* **Brief**
Each line from the one with "13.0–15.0% |12.8–15.3% |12.6–15.5% |12.1–16.0% |" to the final line of the data must be reproduced exactly, and no other line may appear.
⟨
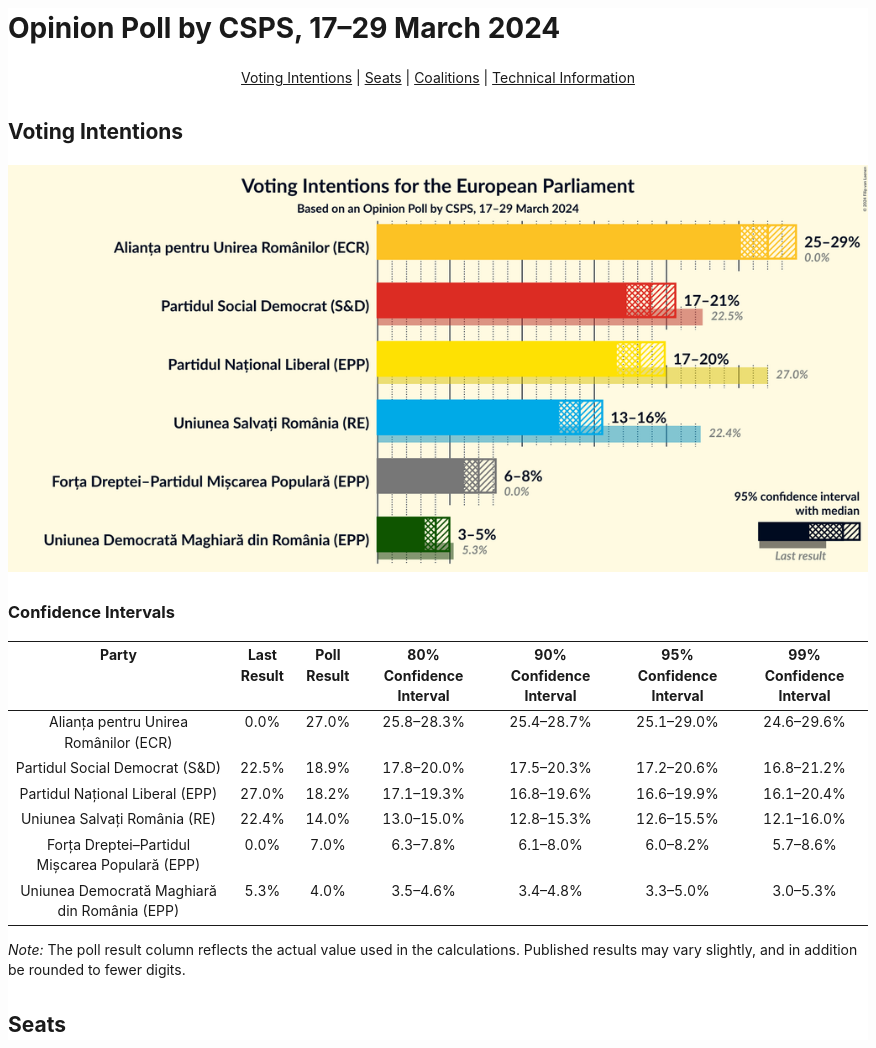 # Opinion Poll by CSPS, 17–29 March 2024

<p align="center"><a href="#voting-intentions">Voting Intentions</a> | <a href="#seats">Seats</a> | <a href="#coalitions">Coalitions</a> | <a href="#technical-information">Technical Information</a></p>

## Voting Intentions

![Graph with voting intentions not yet produced](2024-03-29-CSPS.png "Voting Intentions")

### Confidence Intervals

| Party | Last Result | Poll Result | 80% Confidence Interval | 90% Confidence Interval | 95% Confidence Interval | 99% Confidence Interval |
|:-----:|:-----------:|:-----------:|:-----------------------:|:-----------------------:|:-----------------------:|:-----------------------:|
| Alianța pentru Unirea Românilor (ECR) | 0.0% | 27.0% | 25.8–28.3% |25.4–28.7% |25.1–29.0% |24.6–29.6% |
| Partidul Social Democrat (S&D) | 22.5% | 18.9% | 17.8–20.0% |17.5–20.3% |17.2–20.6% |16.8–21.2% |
| Partidul Național Liberal (EPP) | 27.0% | 18.2% | 17.1–19.3% |16.8–19.6% |16.6–19.9% |16.1–20.4% |
| Uniunea Salvați România (RE) | 22.4% | 14.0% | 13.0–15.0% |12.8–15.3% |12.6–15.5% |12.1–16.0% |
| Forța Dreptei–Partidul Mișcarea Populară (EPP) | 0.0% | 7.0% | 6.3–7.8% |6.1–8.0% |6.0–8.2% |5.7–8.6% |
| Uniunea Democrată Maghiară din România (EPP) | 5.3% | 4.0% | 3.5–4.6% |3.4–4.8% |3.3–5.0% |3.0–5.3% |

*Note:* The poll result column reflects the actual value used in the calculations. Published results may vary slightly, and in addition be rounded to fewer digits.

## Seats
⟩
* **Completed task**
| Uniunea Salvați România (RE) | 22.4% | 14.0% | 13.0–15.0% |12.8–15.3% |12.6–15.5% |12.1–16.0% |
| Forța Dreptei–Partidul Mișcarea Populară (EPP) | 0.0% | 7.0% | 6.3–7.8% |6.1–8.0% |6.0–8.2% |5.7–8.6% |
| Uniunea Democrată Maghiară din România (EPP) | 5.3% | 4.0% | 3.5–4.6% |3.4–4.8% |3.3–5.0% |3.0–5.3% |

*Note:* The poll result column reflects the actual value used in the calculations. Published results may vary slightly, and in addition be rounded to fewer digits.

## Seats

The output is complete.